Your answer should be the lines below from the one holding "2. **Extract Views**" through the one holding "## 🤝 Team Development", copied exactly and with nothing else.
-- Opening Marker --
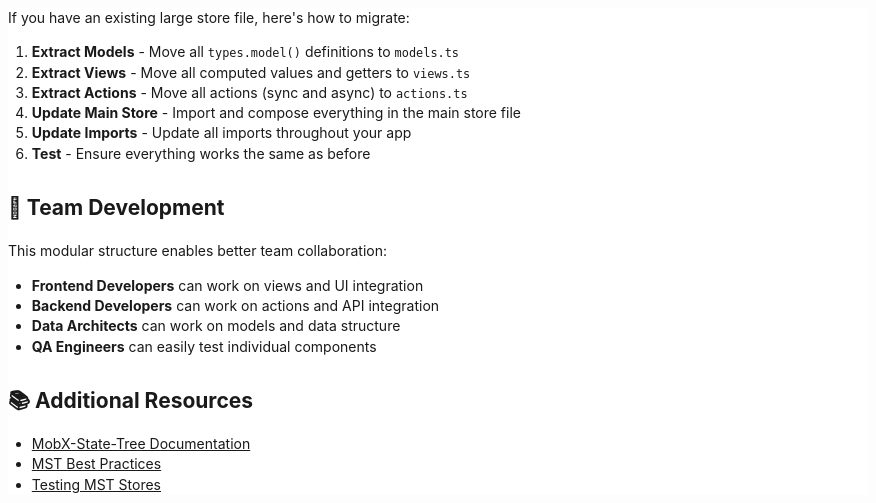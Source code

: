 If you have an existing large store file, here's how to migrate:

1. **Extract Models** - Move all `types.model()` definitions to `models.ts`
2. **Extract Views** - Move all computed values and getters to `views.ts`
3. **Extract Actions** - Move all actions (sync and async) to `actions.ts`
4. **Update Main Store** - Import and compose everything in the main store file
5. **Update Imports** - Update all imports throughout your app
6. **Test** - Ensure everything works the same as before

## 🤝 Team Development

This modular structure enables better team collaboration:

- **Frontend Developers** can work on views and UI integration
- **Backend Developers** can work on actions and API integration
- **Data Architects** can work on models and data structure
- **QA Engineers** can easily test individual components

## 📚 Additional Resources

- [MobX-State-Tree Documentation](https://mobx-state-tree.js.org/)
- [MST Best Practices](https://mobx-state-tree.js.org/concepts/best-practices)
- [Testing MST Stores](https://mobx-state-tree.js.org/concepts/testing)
-- Closing Marker --
» Written solution:
2. **Extract Views** - Move all computed values and getters to `views.ts`
3. **Extract Actions** - Move all actions (sync and async) to `actions.ts`
4. **Update Main Store** - Import and compose everything in the main store file
5. **Update Imports** - Update all imports throughout your app
6. **Test** - Ensure everything works the same as before

## 🤝 Team Development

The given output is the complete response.